When asked about how the verification process would work, Pompeo bristled:
“I find that question insulting and ridiculous and, frankly, ludicrous. I just have to be honest with you. It’s a game and one ought not play games with serious matters like this,” he said.
Despite repeated questioning by the reporter seeking clarification about the process, Pompeo failed to give an answer, dismissing the line of questioning as “silly.”
Complete, verifiable and irreversible dismantlement, or CVID, is something U.S. officials, including Pompeo, have repeatedly said is what is needed before the administration will even consider lifting sanctions against North Korea — no matter what Pyongyang’s media outlets are saying.
“CVID is about complete disarmament, verified by third parties; it’s got to be irreversible, which means much processing infrastructure must be dismantled, and removed from the country,” John Hemmings, Asia director at the Henry Jackson Society, a British foreign policy think tank, told VICE News.
Part of the problem for Pompeo is that getting to that point is not an easy task, and will take a long time, despite his claim Thursday that he aims to achieve “major disarmament” by the end of Trump’s term in 2020.
“We’re hopeful that we can achieve that in the next — what is it? — two and a half years, something like that,” he said.
A recent study co-authored by former director of the nuclear weapons design center at Los Alamos Siegfried Hecker, suggests it could take between six to 10 years to eliminate the nuclear threat.
“Even if North Korea were to voluntarily and unilaterally disarm as South Africa did in the 1990s, it would take years to carry out the process.
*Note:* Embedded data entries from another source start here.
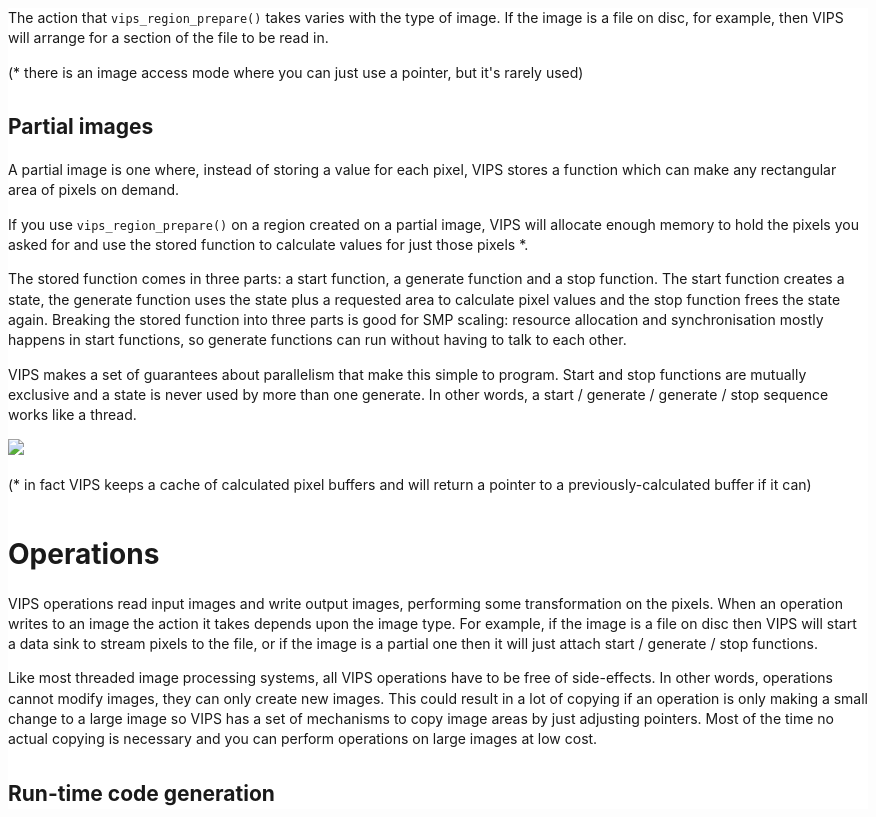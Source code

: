 The action that `vips_region_prepare()` takes varies with the type of
image. If the image is a file on disc, for example, then VIPS will arrange
for a section of the file to be read in.

(\* there is an image access mode where you can just use a pointer, but
it's rarely used)

## Partial images

A partial image is one where, instead of storing a value for each pixel, VIPS
stores a function which can make any rectangular area of pixels on demand.

If you use `vips_region_prepare()` on a region created on a partial image,
VIPS will allocate enough memory to hold the pixels you asked for and use
the stored function to calculate values for just those pixels \*.

The stored function comes in three parts: a start function, a generate
function and a stop function. The start function creates a state, the
generate function uses the state plus a requested area to calculate pixel
values and the stop function frees the state again. Breaking the stored
function into three parts is good for SMP scaling: resource allocation and
synchronisation mostly happens in start functions, so generate functions
can run without having to talk to each other.

VIPS makes a set of guarantees about parallelism that make this simple to
program. Start and stop functions are mutually exclusive and a state is
never used by more than one generate. In other words, a start / generate /
generate / stop sequence works like a thread.

![](Sequence.png)

(\* in fact VIPS keeps a cache of calculated pixel buffers and will return
a pointer to a previously-calculated buffer if it can)

# Operations

VIPS operations read input images and write output images, performing some
transformation on the pixels. When an operation writes to an image the
action it takes depends upon the image type. For example, if the image is a
file on disc then VIPS will start a data sink to stream pixels to the file,
or if the image is a partial one then it will just attach start / generate /
stop functions.

Like most threaded image processing systems, all VIPS operations have to
be free of side-effects. In other words, operations cannot modify images,
they can only create new images. This could result in a lot of copying if
an operation is only making a small change to a large image so VIPS has a
set of mechanisms to copy image areas by just adjusting pointers. Most of
the time no actual copying is necessary and you can perform operations on
large images at low cost.

## Run-time code generation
With a regime like North Korea, Pompeo realizes that it will require a lot of horse-trading to get North Korea to carry out each stage of this process, and that any unilateral announcement by the U.S. will result in North Korea cheating the agreement.”
Such a delay doesn’t work for Donald Trump.
Even as he was traveling home from Singapore, the U.S. President declared that “there is no longer a nuclear threat from North Korea” highlighting his desire for an instant victory, not one that could take a decade.
With the midterms fast approaching, and Trump’s own re-election campaign already underway, he wants the glow of an international foreign policy win to help boost his and the Republicans’ chances of victory.
“That vague agreement will be a problem for Trump,” Zhang Baohui, a political scientist at Hong Kong’s Lingnan University, told VICE News. “Trump needs to deliver concrete results for denuclearizing North Korea [and] if not, people will say Trump has been duped by Kim. So it could become a political problem two years later if he seeks re-election. That is why Trump and Pompeo do not like criticisms of this agreement.”
Hemmings agrees: “The president is mobilized by pressure to ‘have a deal’ on paper as soon as possible, to help with the midterms. His base, in Middle America, have already been reflecting his apparent victory, showing that Trump can win a deal where no other can.”
While Trump is hailing his success Pompeo has been left to try and reassure countries in Asia that the declaration signed by his boss and Kim is a significant step forward, and that the cessation of war games with South Korea is not going to undermine the security of region.
Pompeo travels to China next, where he may have to defend his boss’ latest remarks about Kim.
In an interview with Fox News filed aboard Air Force One returning from Singapore, Trump praised Kim as a “tough guy” dismissing the human rights atrocities carried out against his own people.
“Hey, when you take over a country, tough country, with tough people, and you take it over from your father, I don’t care who you are, what you are, how much of an advantage you have – if you can do that at 27 years old, that’s one in 10,000 could do that,” Trump told Fox News.
When pushed that Kim had done a lot of really bad things, Trump brushed it off:
“Yeah, but so have a lot of other people done some really bad things. I could go through a lot of nations where a lot of bad things were done.”